- Exercise directions
Keep images out and repeat all data exactly.

- Listed records

────────

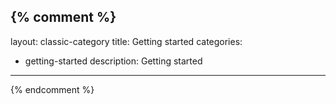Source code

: {% comment %}
---
layout: classic-category
title: Getting started
categories:
  - getting-started
description: Getting started
---
{% endcomment %}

────────

- Finished task
Source code

: {% comment %}
---
layout: classic-category
title: Getting started
categories:
  - getting-started
description: Getting started
---
{% endcomment %}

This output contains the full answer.